Try to make the redhat yum source use the centos yum source for installation. It is not possible by default. Do not try it. Be careful when your system installation package is incompatible
1. Delete the original yum source of redhat.
Default
# Rpm-aq | grep yum | xargs rpm-e -- nodeps
2. download the new yum installation package
We have packed all the packages in advance.
After the installation is successful, configure the yum Source:
Yum source test:
Check the ettercap installation path after installation.
View the port used for ettercap sniffing (do not modify it. The ports 80,636, 25,110, and 23 are all in common use. The default port is enough)
Next, let's use ettercap for sniffing.
Use ettercap for Intranet sniffing:
The problem encountered during sniffing is due to the ettercap installed using yum. Therefore, it is relatively new, which is 0.7.5. After ettercap0.7.5, an ipv6 sniffing method is introduced, so some parameters are different from those of 0.7.3.
After the problem is solved, you can sniff. However, sniffing is not a short time, and you cannot stare at the computer, or what if you set the terminal to time out? Once the terminal is disconnected, your process will also be disconnected. Now we can use Nobup
Nohup: run the command without hanging up.
OK. It has been successfully run in the background. Next, let's test whether the sniffing is powerful.
You can sniff something.
Delete aide File Audit:
When I cleared my tail, I saw a directory, aide. I suddenly thought that all the files I changed were recorded.
Delete it directly. I want you to check it.
Sed command to view sniffing content
Check the sniffing result. The data is sniffed out, but there is a lot of unnecessary information in the middle. I need to delete it.
Use the sed command.
We can see that unnecessary information has been completely deleted.
Install the desktop environment
Since there are accounts, passwords, and URLs for Intranet addresses, they need to penetrate the website over the Intranet again.

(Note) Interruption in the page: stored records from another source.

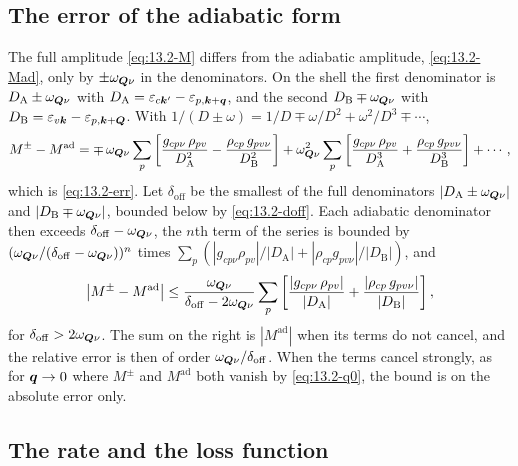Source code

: \subsection*{The error of the adiabatic form}

The full amplitude \cref{eq:13.2-M} differs from the adiabatic amplitude, \cref{eq:13.2-Mad}, only by $\pm\omega_{\vect{Q}\nu}$ in the denominators. On the shell the first denominator is $D_{\mathrm{A}} \pm \omega_{\vect{Q}\nu}$ with $D_{\mathrm{A}} = \varepsilon_{c\vect{k}'} - \varepsilon_{p,\vect{k}+\vect{q}}$, and the second $D_{\mathrm{B}} \mp \omega_{\vect{Q}\nu}$ with $D_{\mathrm{B}} = \varepsilon_{v\vect{k}} - \varepsilon_{p,\vect{k}+\vect{Q}}$. With $1/(D \pm \omega) = 1/D \mp \omega/D^2 + \omega^2/D^3 \mp \cdots$,
\begin{equation*}
  M^\pm - M^{\mathrm{ad}} = \mp\,\omega_{\vect{Q}\nu}\sum_p\left[\frac{g_{cp\nu}\,\rho_{pv}}{D_{\mathrm{A}}^2} - \frac{\rho_{cp}\,g_{pv\nu}}{D_{\mathrm{B}}^2}\right] + \omega_{\vect{Q}\nu}^2\sum_p\left[\frac{g_{cp\nu}\,\rho_{pv}}{D_{\mathrm{A}}^3} + \frac{\rho_{cp}\,g_{pv\nu}}{D_{\mathrm{B}}^3}\right] + \cdots ,
\end{equation*}
which is \cref{eq:13.2-err}. Let $\delta_{\mathrm{off}}$ be the smallest of the full denominators $|D_{\mathrm{A}} \pm \omega_{\vect{Q}\nu}|$ and $|D_{\mathrm{B}} \mp \omega_{\vect{Q}\nu}|$, bounded below by \cref{eq:13.2-doff}. Each adiabatic denominator then exceeds $\delta_{\mathrm{off}} - \omega_{\vect{Q}\nu}$, the $n$th term of the series is bounded by $(\omega_{\vect{Q}\nu}/(\delta_{\mathrm{off}} - \omega_{\vect{Q}\nu}))^n$ times $\sum_p(|g_{cp\nu}\rho_{pv}|/|D_{\mathrm{A}}| + |\rho_{cp}g_{pv\nu}|/|D_{\mathrm{B}}|)$, and
\begin{equation*}
  \bigl|M^\pm - M^{\mathrm{ad}}\bigr| \le \frac{\omega_{\vect{Q}\nu}}{\delta_{\mathrm{off}} - 2\omega_{\vect{Q}\nu}}\sum_p\left[\frac{|g_{cp\nu}\,\rho_{pv}|}{|D_{\mathrm{A}}|} + \frac{|\rho_{cp}\,g_{pv\nu}|}{|D_{\mathrm{B}}|}\right] ,
\end{equation*}
for $\delta_{\mathrm{off}} > 2\omega_{\vect{Q}\nu}$. The sum on the right is $|M^{\mathrm{ad}}|$ when its terms do not cancel, and the relative error is then of order $\omega_{\vect{Q}\nu}/\delta_{\mathrm{off}}$. When the terms cancel strongly, as for $\vect{q}\to0$ where $M^\pm$ and $M^{\mathrm{ad}}$ both vanish by \cref{eq:13.2-q0}, the bound is on the absolute error only.

\subsection*{The rate and the loss function}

An SSH Socks proxy and a vnc will definitely select the latter for easy operation. However, the Intranet ip address cannot be accessed from the Internet, so I will install vnc and then forward port 5900 of vnc to the Internet.
Again, the general server will certainly not install the desktop environment, so that even if you have successfully installed the vnc, the port will be forwarded, and there is no graphical interface to connect, in this way, you still cannot run a browser to perform Intranet penetration.
Install necessary firefox and desktop environments
Install firefox first
2 groups are required to install the desktop environment
Install vnc
Configure vnc
Use port forwarding to forward port 5902 to connect and continue Intranet penetration.
Red/Black Alliance comments: This article is a more detailed article from obtaining permissions, then planting backdoors, sniffing, and finally installing the graphic interface, step by step. However, this can only be suitable for the penetration of small-sized intranets. In a slightly better Intranet environment, you may just find someone else and immediately throw you out. Not to mention installing a desktop environment after sniffing. Penetration should be fast, accurate, and static, so it can only be in a small intranet.
However, there are still many merits in the article, which is suitable for new friends to learn. You can try to reproduce some of the content and skills described in this article to expand your actual technology. Wish you all the learning progress!